Like Corbyn and the Bennite wing of the Labour party, Hill was an opponent of the Maastricht Treaty. In the 1996 volume Canaan, a poem on the Kreisau circle’s resistance in Nazi Germany, ‘De Jure Belli Ac Pacis’, channels the semantic animus of Milton in bitter puns and polemical effects of enjambment:


      Could none predict these haughty degradations

      as now your high-strung

                                               martyred resistance serves

      to consecrate the liberties of Maastricht?

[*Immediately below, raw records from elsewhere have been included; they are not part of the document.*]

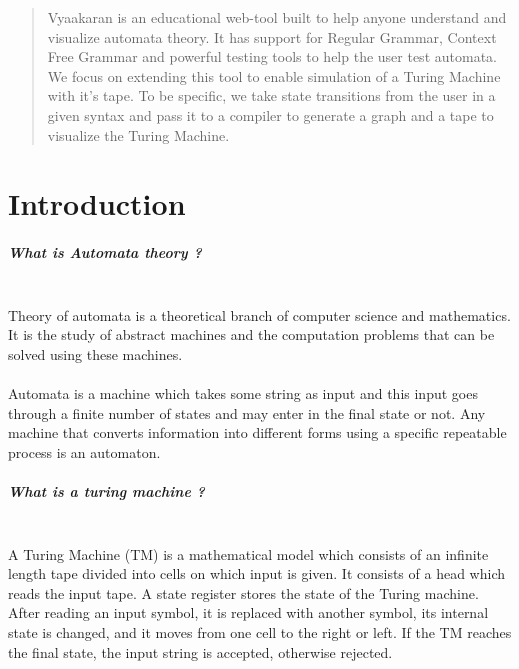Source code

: \documentclass[12pt]{report}
\begin{document}
\begin{abstract}
Vyaakaran is an educational web-tool built to help anyone understand and visualize automata theory. It has support for Regular Grammar, Context Free Grammar and powerful testing tools to help the user test automata. We focus on extending this tool to enable simulation of a Turing Machine with it's tape. To be specific, we take state transitions from the user in a given syntax and pass it to a compiler to generate a graph and a tape to visualize the Turing Machine. 
\end{abstract}

\tableofcontents

\chapter{Introduction}

\paragraph{What is Automata theory ?\\\\}
Theory of automata is a theoretical branch of computer science and mathematics. It is the study of abstract machines and the computation problems that can be solved using these machines.\\\\
Automata is a machine which takes some string as input and this input goes through a finite number of states and may enter in the final state or not. Any machine that converts information into different forms using a specific repeatable process is an automaton.\\

\paragraph{What is a turing machine ?\\\\}

A Turing Machine (TM) is a mathematical model which consists of an infinite length tape divided into cells on which input is given. It consists of a head which reads the input tape. A state register stores the state of the Turing machine. After reading an input symbol, it is replaced with another symbol, its internal state is changed, and it moves from one cell to the right or left. If the TM reaches the final state, the input string is accepted, otherwise rejected.\\\\
\end{document}
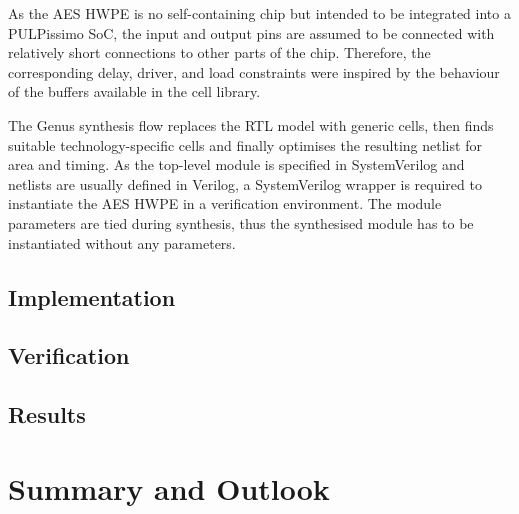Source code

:\documentclass[a4paper, 12pt]{article}
\begin{document}
As the AES HWPE is no self-containing chip but intended to be integrated into a PULPissimo SoC, the input and output pins are assumed to be connected with relatively short connections to other parts of the chip. Therefore, the corresponding delay, driver, and load constraints were inspired by the behaviour of the buffers available in the cell library.

The Genus synthesis flow replaces the RTL model with generic cells, then finds suitable technology-specific cells and finally optimises the resulting netlist for area and timing. As the top-level module is specified in SystemVerilog and netlists are usually defined in Verilog, a SystemVerilog wrapper is required to instantiate the AES HWPE in a verification environment. The module parameters are tied during synthesis, thus the synthesised module has to be instantiated without any parameters.

\subsection{Implementation} \label{sec:asic:impl}










\subsection{Verification} \label{sec:asic:verification}

\subsection{Results} \label{sec:asic:results}





\section{Summary and Outlook} \label{sec:summary}

\clearpage
\sloppy
\printbibliography
\end{document}
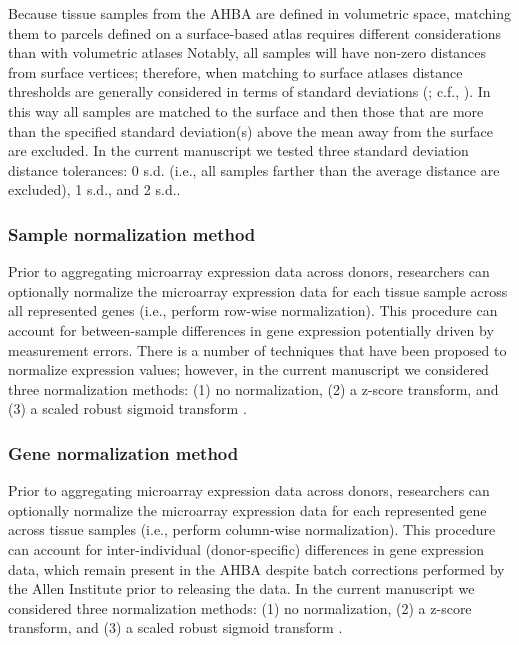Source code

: \documentclass[12pt,aps,pra,reprint,showkeys]{revtex4-1}
\begin{document}
Because tissue samples from the AHBA are defined in volumetric space, matching them to parcels defined on a surface-based atlas requires different considerations than with volumetric atlases
Notably, all samples will have non-zero distances from surface vertices; therefore, when matching to surface atlases distance thresholds are generally considered in terms of standard deviations (\citealt{burt2018natneuro}; c.f., \citealt{anderson2020pnas}).
In this way all samples are matched to the surface and then those that are more than the specified standard deviation(s) above the mean away from the surface are excluded.
In the current manuscript we tested three standard deviation distance tolerances: 0 s.d. (i.e., all samples farther than the average distance are excluded), 1 s.d., and 2 s.d..

\subsubsection*{Sample normalization method}

Prior to aggregating microarray expression data across donors, researchers can optionally normalize the microarray expression data for each tissue sample across all represented genes (i.e., perform row-wise normalization).
This procedure can account for between-sample differences in gene expression potentially driven by measurement errors.
There is a number of techniques that have been proposed to normalize expression values; however, in the current manuscript we considered three normalization methods: (1) no normalization, (2) a z-score transform, and (3) a scaled robust sigmoid transform \citep{fulcher2013jrsi}.

\subsubsection*{Gene normalization method}

Prior to aggregating microarray expression data across donors, researchers can optionally normalize the microarray expression data for each represented gene across tissue samples (i.e., perform column-wise normalization).
This procedure can account for inter-individual (donor-specific) differences in gene expression data, which remain present in the AHBA despite batch corrections performed by the Allen Institute prior to releasing the data.
In the current manuscript we considered three normalization methods: (1) no normalization, (2) a z-score transform, and (3) a scaled robust sigmoid transform \citep{fulcher2013jrsi}.
\end{document}
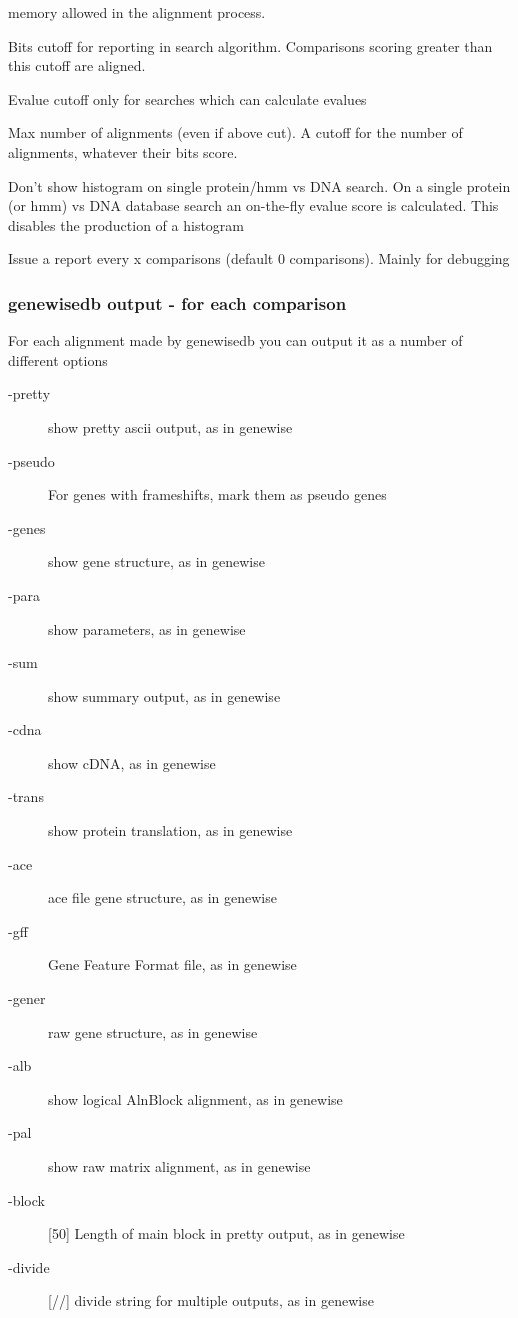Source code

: \documentclass{article}
\begin{document}
\begin{description}
	memory allowed in the alignment process.
\item[-cut]    [20.00]   Bits cutoff for reporting in search algorithm. Comparisons scoring greater
than this cutoff are aligned.
\item[-ecut]   [n/a]     Evalue cutoff only for searches which can calculate evalues
\item[-aln]    [50]   Max number of alignments (even if above cut). A cutoff for the number of 
alignments, whatever their bits score.
\item[-nohis]           Don't show histogram on single protein/hmm vs DNA search.
On a single protein (or hmm) vs DNA database search an on-the-fly evalue score is calculated.
This disables the production of a histogram
\item[-report] [0]      Issue a report every x comparisons (default 0 comparisons). Mainly for debugging
\end{description}
\subsubsection{genewisedb output - for each comparison}
For each alignment made by genewisedb you can output it as a number
of different options
\begin{description}
\item[-pretty]          show pretty ascii output, as in genewise
\item[-pseudo]          For genes with frameshifts, mark them as pseudo genes
\item[-genes]           show gene structure, as in genewise
\item[-para]            show parameters, as in genewise
\item[-sum]             show summary output, as in genewise
\item[-cdna]            show cDNA, as in genewise
\item[-trans]           show protein translation, as in genewise
\item[-ace]             ace file gene structure, as in genewise
\item[-gff]             Gene Feature Format file, as in genewise
\item[-gener]           raw gene structure, as in genewise
\item[-alb]             show logical AlnBlock alignment, as in genewise
\item[-pal]             show raw matrix alignment, as in genewise
\item[-block]  [50]     Length of main block in pretty output, as in genewise
\item[-divide] [//]     divide string for multiple outputs, as in genewise
\end{description}
\end{document}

The grotesquely enjambed adjective ‘high-strung’ alludes to Hans Bernd von Haeften’s execution by hanging at Plötzensee, raging against what Hill sees as the licentious ‘liberty’ of dressing up a neo-liberal project (with its attendant ‘liberties’ for finance and business as against those of labour) as a post-war organ for collective security.


One of the grand revisers of post-war poetry, Hill changed tack in 2016. A palinode marks the decision:


      In the impending referendum I shall vote to remain, Canaan notwithstanding, in

              which I derided the Maastricht Treaty as an international corporate fraud.

      The alternative now is an England of rotten boroughs and Hobbits maudits.

      In the deepest sense I have never changed my mind.


Hill lived just long enough to register ‘the numbness after the shock of exit, big-bummed Britannia in her tracksuit’, and ‘the lime leaves turned matt’ in a dark July. His poetry might yet come to be read as a seismograph of post-war British politics, scratchily forecasting and recording at the same time.

Karl O'Hanlon's most recent work has appeared on Wild Court.